• _Task item_
Set the data down once more, in full and exactly.

======== Data supplied ========

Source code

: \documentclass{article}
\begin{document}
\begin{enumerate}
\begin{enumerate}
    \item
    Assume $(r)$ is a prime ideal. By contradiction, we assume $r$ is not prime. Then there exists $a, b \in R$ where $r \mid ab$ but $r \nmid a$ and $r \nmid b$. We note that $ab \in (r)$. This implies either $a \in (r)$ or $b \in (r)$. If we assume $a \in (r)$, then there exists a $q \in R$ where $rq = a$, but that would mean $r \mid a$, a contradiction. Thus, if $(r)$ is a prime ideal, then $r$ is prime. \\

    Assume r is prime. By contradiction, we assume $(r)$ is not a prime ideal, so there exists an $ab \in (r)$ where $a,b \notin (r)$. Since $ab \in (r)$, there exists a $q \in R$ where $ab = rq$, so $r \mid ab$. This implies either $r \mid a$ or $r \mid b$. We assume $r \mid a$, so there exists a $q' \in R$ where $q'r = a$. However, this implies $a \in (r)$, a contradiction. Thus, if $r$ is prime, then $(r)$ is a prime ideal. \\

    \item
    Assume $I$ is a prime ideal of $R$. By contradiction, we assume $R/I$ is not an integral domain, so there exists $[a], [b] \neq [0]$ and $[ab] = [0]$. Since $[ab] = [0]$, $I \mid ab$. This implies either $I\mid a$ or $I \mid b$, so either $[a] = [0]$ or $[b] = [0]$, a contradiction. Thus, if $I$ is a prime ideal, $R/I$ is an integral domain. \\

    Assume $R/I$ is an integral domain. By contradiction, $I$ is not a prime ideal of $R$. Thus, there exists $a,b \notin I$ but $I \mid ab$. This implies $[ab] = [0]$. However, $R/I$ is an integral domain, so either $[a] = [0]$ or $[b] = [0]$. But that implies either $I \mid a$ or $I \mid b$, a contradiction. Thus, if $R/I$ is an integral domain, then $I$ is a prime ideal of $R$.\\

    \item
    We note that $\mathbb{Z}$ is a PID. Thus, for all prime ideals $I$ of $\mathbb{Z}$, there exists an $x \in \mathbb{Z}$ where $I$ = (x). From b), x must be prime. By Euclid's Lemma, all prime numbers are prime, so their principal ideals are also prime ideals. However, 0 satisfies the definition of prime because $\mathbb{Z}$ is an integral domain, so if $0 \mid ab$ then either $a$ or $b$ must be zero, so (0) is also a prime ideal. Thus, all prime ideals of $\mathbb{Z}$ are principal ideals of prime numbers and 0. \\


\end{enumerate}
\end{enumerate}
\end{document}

========

• _The answer_
Source code

: \documentclass{article}
\begin{document}
\begin{enumerate}
\begin{enumerate}
    \item
    Assume $(r)$ is a prime ideal. By contradiction, we assume $r$ is not prime. Then there exists $a, b \in R$ where $r \mid ab$ but $r \nmid a$ and $r \nmid b$. We note that $ab \in (r)$. This implies either $a \in (r)$ or $b \in (r)$. If we assume $a \in (r)$, then there exists a $q \in R$ where $rq = a$, but that would mean $r \mid a$, a contradiction. Thus, if $(r)$ is a prime ideal, then $r$ is prime. \\

    Assume r is prime. By contradiction, we assume $(r)$ is not a prime ideal, so there exists an $ab \in (r)$ where $a,b \notin (r)$. Since $ab \in (r)$, there exists a $q \in R$ where $ab = rq$, so $r \mid ab$. This implies either $r \mid a$ or $r \mid b$. We assume $r \mid a$, so there exists a $q' \in R$ where $q'r = a$. However, this implies $a \in (r)$, a contradiction. Thus, if $r$ is prime, then $(r)$ is a prime ideal. \\

    \item
    Assume $I$ is a prime ideal of $R$. By contradiction, we assume $R/I$ is not an integral domain, so there exists $[a], [b] \neq [0]$ and $[ab] = [0]$. Since $[ab] = [0]$, $I \mid ab$. This implies either $I\mid a$ or $I \mid b$, so either $[a] = [0]$ or $[b] = [0]$, a contradiction. Thus, if $I$ is a prime ideal, $R/I$ is an integral domain. \\

    Assume $R/I$ is an integral domain. By contradiction, $I$ is not a prime ideal of $R$. Thus, there exists $a,b \notin I$ but $I \mid ab$. This implies $[ab] = [0]$. However, $R/I$ is an integral domain, so either $[a] = [0]$ or $[b] = [0]$. But that implies either $I \mid a$ or $I \mid b$, a contradiction. Thus, if $R/I$ is an integral domain, then $I$ is a prime ideal of $R$.\\

    \item
    We note that $\mathbb{Z}$ is a PID. Thus, for all prime ideals $I$ of $\mathbb{Z}$, there exists an $x \in \mathbb{Z}$ where $I$ = (x). From b), x must be prime. By Euclid's Lemma, all prime numbers are prime, so their principal ideals are also prime ideals. However, 0 satisfies the definition of prime because $\mathbb{Z}$ is an integral domain, so if $0 \mid ab$ then either $a$ or $b$ must be zero, so (0) is also a prime ideal. Thus, all prime ideals of $\mathbb{Z}$ are principal ideals of prime numbers and 0. \\


\end{enumerate}
\end{enumerate}
\end{document}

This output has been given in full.